What to produce => Starting with the line that contains "## 5. 蓝莺IM已开源代码 163277 行" and stopping after the line that contains "## **蓝朋友计划的最新情报**", return each line below exactly as written, with no others.

Listed records =>
- - - -

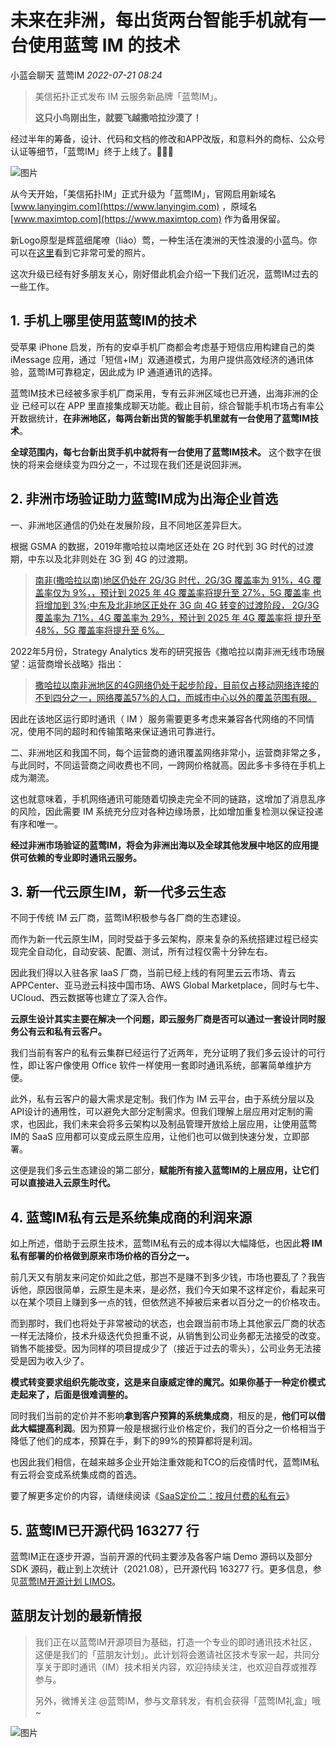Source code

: # 未来在非洲，每出货两台智能手机就有一台使用蓝莺 IM 的技术

小蓝会聊天 蓝莺IM _2022-07-21 08:24_

> 美信拓扑正式发布 IM 云服务新品牌「蓝莺IM」。
> 
> **这只小鸟刚出生，就要飞越撒哈拉沙漠了！**
>

经过半年的筹备，设计、代码和文档的修改和APP改版，和意料外的商标、公众号认证等细节，「蓝莺IM」终于上线了。🎉🎉🎉  

![图片](../../assets/articles/autogen-f4f5640ae9dc742f5da3d920a35fe98c4ed7b49a4c94f087f02e90509c0c2965.jpeg)  

从今天开始，「美信拓扑IM」正式升级为「蓝莺IM」，官网启用新域名 [www.lanyingim.com](https://www.lanyingim.com) ，原域名 [www.maximtop.com](https://www.maximtop.com) 作为备用保留。

新Logo原型是辉蓝细尾嘹（liáo）莺，一种生活在澳洲的天性浪漫的小蓝鸟。你可以在[这里](https://ebird.org/species/splfai1)看到它非常可爱的照片。

这次升级已经有好多朋友关心，刚好借此机会介绍一下我们近况，蓝莺IM过去的一些工作。

## 1. 手机上哪里使用蓝莺IM的技术

  

受苹果 iPhone 启发，所有的安卓手机厂商都会考虑基于短信应用构建自己的类 iMessage 应用，通过「短信+IM」双通道模式，为用户提供高效经济的通讯体验，蓝莺IM可靠稳定，因此成为 IP 通道通讯的选择。

蓝莺IM技术已经被多家手机厂商采用，专有云非洲区域也已开通，出海非洲的企业 已经可以在 APP 里直接集成聊天功能。截止目前，综合智能手机市场占有率公开数据统计，**在非洲地区，每两台新出货的智能手机里就有一台使用了蓝莺IM技术**。

  
**全球范围内，每七台新出货手机中就将有一台使用了蓝莺IM技术。** 这个数字在很快的将来会继续变为四分之一，不过现在我们还是说回非洲。
  

## 2. 非洲市场验证助力蓝莺IM成为出海企业首选

一、非洲地区通信的仍处在发展阶段，且不同地区差异巨大。

根据 GSMA 的数据，2019年撒哈拉以南地区还处在 2G 时代到 3G 时代的过渡期，中东以及北非则处在 3G 到 4G 的过渡期。

> [南非(撒哈拉以南)地区仍处在 2G/3G 时代，2G/3G 覆盖率为 91%，4G 覆盖率仅为 9%，，预计到 2025 年 4G 覆盖率将提升至 27%，5G 覆盖率 也将增加到 3%;中东及北非地区正处在 3G 向 4G 转变的过渡阶段， 2G/3G 覆盖率为 71%，4G 覆盖率为 29%，预计到 2025 年 4G 覆盖率将 提升至 48%，5G 覆盖率将提升至 6%。](https://pdf.dfcfw.com/pdf/H3_AP202102181463022774_1.pdf?1613635462000.pdf)

2022年5月份，Strategy Analytics 发布的研究报告《撒哈拉以南非洲无线市场展望：运营商增长战略》指出：

> [撒哈拉以南非洲地区的4G网络仍处于起步阶段，目前仅占移动网络连接的不到四分之一，网络覆盖57%的人口，而城市中心以外的覆盖范围有限。](https://finance.sina.com.cn/tech/2022-05-19/doc-imcwiwst8168322.shtml)

因此在该地区运行即时通讯（ IM ）服务需要更多考虑来兼容各代网络的不同情况，使用不同的超时和传输策略来保证通讯可靠进行。  

二、非洲地区和我国不同，每个运营商的通讯覆盖网络非常小，运营商非常之多，与此同时，不同运营商之间收费也不同，一跨网价格就高。因此多卡多待在手机上成为潮流。

这也就意味着，手机网络通讯可能随着切换走完全不同的链路，这增加了消息乱序的风险，因此需要 IM 系统充分应对各种边缘场景，比如增加重复检测以保证投递有序和唯一。  

**经过非洲市场验证的蓝莺IM，将会为非洲出海以及全球其他发展中地区的应用提供可依赖的专业即时通讯云服务。**

## 3. 新一代云原生IM，新一代多云生态

不同于传统 IM 云厂商，蓝莺IM积极参与各厂商的生态建设。

而作为新一代云原生IM，同时受益于多云架构，原来复杂的系统搭建过程已经实现完全自动化，自动安装、配置、测试，所有过程仅需十分钟左右。

因此我们得以入驻各家 IaaS 厂商，当前已经上线的有阿里云云市场、青云APPCenter、亚马逊云科技中国市场、AWS Global Marketplace，同时与七牛、UCloud、西云数据等也建立了深入合作。

**云原生设计其实主要在解决一个问题，即云服务厂商是否可以通过一套设计同时服务公有云和私有云客户。**  

我们当前有客户的私有云集群已经运行了近两年，充分证明了我们多云设计的可行性，即让客户像使用 Office 软件一样使用一套即时通讯系统，部署简单维护方便。

此外，私有云客户的最大需求是定制。我们作为 IM 云平台，由于系统分层以及API设计的通用性，可以避免大部分定制需求。但我们理解上层应用对定制的需求，也因此，我们未来会将多云架构以及制品管理开放给上层应用，让使用蓝莺IM的 SaaS 应用都可以变成云原生应用，让他们也可以做到快速分发，立即部署。

这便是我们多云生态建设的第二部分，**赋能所有接入蓝莺IM的上层应用，让它们可以直接进入云原生时代。**

## 4. 蓝莺IM私有云是系统集成商的利润来源

如上所述，借助于云原生技术，蓝莺IM私有云的成本得以大幅降低，也因此**将 IM 私有部署的价格做到原来市场价格的百分之一。**

前几天又有朋友来问定价如此之低，那岂不是赚不到多少钱，市场也要乱了？我告诉他，原因很简单，云原生是未来，是必然，我们今天如果不这样定价，看起来可以在某个项目上赚到多一点的钱，但依然逃不掉被后来者以百分之一的价格攻击。

而到那时，我们也将处于非常被动的状态，也会跟当前市场上其他家云厂商的状态一样无法降价，技术升级迭代负担重不说，从销售到公司业务都无法接受的改变。销售不能接受。因为同样的项目提成少了（接近于过去的零头），公司业务无法接受是因为收入少了。

**模式转变要求组织先能改变，这是来自康威定律的魔咒。如果你基于一种定价模式走起来了，后面是很难调整的。**

同时我们当前的定价并不影响**拿到客户预算的系统集成商**，相反的是，**他们可以借此大幅提高利润**。因为预算一般是根据行业价格定价，我们的百分之一价格相当于降低了他们的成本，预算在手，剩下的99%的预算都将是利润。  

也因此我们相信，在越来越多企业开始注重效能和TCO的后疫情时代，蓝莺IM私有云将会变成系统集成商的首选。  

要了解更多定价的内容，请继续阅读《[SaaS定价二：按月付费的私有云](saas-pricing-two-monthly-private-cloud.md)》

## 5. 蓝莺IM已开源代码 163277 行

蓝莺IM正在逐步开源，当前开源的代码主要涉及各客户端 Demo 源码以及部分 SDK 源码，截止到上次统计（2021.08），已开源代码 163277 行。更多信息，参见[蓝莺IM开源计划 LIMOS](https://github.com/maxim-top/maxim-bistro/blob/master/LIMOS.md)。

## **蓝朋友计划的最新情报**

> 我们正在以蓝莺IM开源项目为基础，打造一个专业的即时通讯技术社区，这便是我们的「蓝朋友计划」。此计划将会邀请社区技术专家一起，共同分享关于即时通讯（IM）技术相关内容，欢迎持续关注，也欢迎自荐或推荐参与。  
>
> 另外，微博关注 @蓝莺IM，参与文章转发，有机会获得「蓝莺IM礼盒」哦~

![图片](../../assets/articles/autogen-6d3012e2defcf316c233ab9fd9fb140ff77bf0d68f22c62f7835181b56c09719.png)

- - - -

Answer =>
## 5. 蓝莺IM已开源代码 163277 行

蓝莺IM正在逐步开源，当前开源的代码主要涉及各客户端 Demo 源码以及部分 SDK 源码，截止到上次统计（2021.08），已开源代码 163277 行。更多信息，参见[蓝莺IM开源计划 LIMOS](https://github.com/maxim-top/maxim-bistro/blob/master/LIMOS.md)。

## **蓝朋友计划的最新情报**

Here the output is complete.